Corinth setzt sich besonders für die Gesundheit vulnerabler Gruppen ein. In ihrer Ausbildung zur Gesundheits- und Krankenpflegerin hat Corinth Missstände im Gesundheitswesen hautnah erlebt. „Die Idee im Krankenhaus bedingungslos Menschen helfen zu können, musste ich sehr schnell verwerfen,“ bemerkt sie. „Ich entwickelte immer stärker den Wunsch, das Gesundheitssystem zu verstehen und perspektivisch etwas daran zu verändern.“ Erzählt sie weiter. Im Studium Gesundheitswissenschaften an der HAW Hamburg wird Gesundheit aus verschiedenen Perspektiven betrachtet. „Mir wird immer deutlicher, dass Gesundheit politisch ist. Hier zeigt sich gesellschaftliche Ungleichheit. Krankheiten sind nicht zufällig verteilt.“ Berichtet Corinth. Im Studium lernt die ausgebildete Krankenpflegerin, solche Ungleichheiten, beispielsweise in Abhängigkeit von Wohngebieten, festzustellen und Maßnahmen zu erarbeiten, um die Folgen abzumildern. Es engagieren sich Studierende der HAW Hamburg im Gesundheitskiosk in Billstedt, Horn.

„Das Deutschlandstipendium sorgt dafür, dass ich weniger arbeiten muss“, sagt Corinth.

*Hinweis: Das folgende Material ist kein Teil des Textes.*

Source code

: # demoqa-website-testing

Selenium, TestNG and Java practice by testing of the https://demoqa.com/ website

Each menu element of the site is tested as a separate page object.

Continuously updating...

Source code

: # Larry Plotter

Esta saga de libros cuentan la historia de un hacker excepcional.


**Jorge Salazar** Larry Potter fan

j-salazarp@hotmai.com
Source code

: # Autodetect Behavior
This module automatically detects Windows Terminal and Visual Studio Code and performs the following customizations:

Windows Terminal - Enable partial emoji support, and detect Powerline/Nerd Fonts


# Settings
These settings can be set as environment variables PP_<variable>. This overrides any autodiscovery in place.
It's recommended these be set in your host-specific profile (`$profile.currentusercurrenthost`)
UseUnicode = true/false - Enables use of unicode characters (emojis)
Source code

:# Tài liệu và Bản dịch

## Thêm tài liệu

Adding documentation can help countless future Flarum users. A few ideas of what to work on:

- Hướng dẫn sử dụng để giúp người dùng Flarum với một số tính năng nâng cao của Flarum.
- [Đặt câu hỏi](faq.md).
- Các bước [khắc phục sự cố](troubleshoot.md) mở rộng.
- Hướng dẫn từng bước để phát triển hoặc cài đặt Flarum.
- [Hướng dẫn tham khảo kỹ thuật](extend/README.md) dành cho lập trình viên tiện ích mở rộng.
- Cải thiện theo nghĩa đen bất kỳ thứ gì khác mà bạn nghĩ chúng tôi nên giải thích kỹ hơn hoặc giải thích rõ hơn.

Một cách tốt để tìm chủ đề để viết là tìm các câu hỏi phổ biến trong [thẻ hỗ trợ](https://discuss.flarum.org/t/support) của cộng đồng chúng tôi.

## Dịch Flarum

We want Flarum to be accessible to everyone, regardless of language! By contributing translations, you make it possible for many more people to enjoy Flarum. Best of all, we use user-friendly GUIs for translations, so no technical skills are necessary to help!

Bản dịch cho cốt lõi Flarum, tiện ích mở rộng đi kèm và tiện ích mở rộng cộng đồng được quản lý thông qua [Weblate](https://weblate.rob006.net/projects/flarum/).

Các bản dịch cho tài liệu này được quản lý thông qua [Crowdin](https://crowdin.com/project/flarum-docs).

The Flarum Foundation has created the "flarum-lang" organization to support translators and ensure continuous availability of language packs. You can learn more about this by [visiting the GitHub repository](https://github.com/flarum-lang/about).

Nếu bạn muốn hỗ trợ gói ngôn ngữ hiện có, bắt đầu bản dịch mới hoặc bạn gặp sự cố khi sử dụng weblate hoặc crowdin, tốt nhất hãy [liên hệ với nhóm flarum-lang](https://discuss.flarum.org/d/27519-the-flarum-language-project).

So bliebe mehr Zeit für ein ehrenamtliches Engagement, zum Beispiel im Café mit Herz. Die Förderung bedeute zudem Anerkennung für besondere Leistung trotz erschwerter Bildungsbiografie. „Ich bin die erste in der Familie, die studiert“, so Corinth: „Mir fehlt es an finanzieller Unterstützung, vor allem aber an Erfahrungswerten mit dem gesamten akademischen Umfeld.“ Sie sei dankbar, dass ihre Familie sie in ihrem Wunsch zu studieren bestärkt. Und sie ist dankbar für die „Belohnung“ durch das Deutschlandstipendium. So kann sie sich dieses Jahr auf ihre Bachelorarbeit konzentrieren. Darin setzt sie sich mit den gesundheitlichen Bedürfnissen obdachloser Personen auseinander.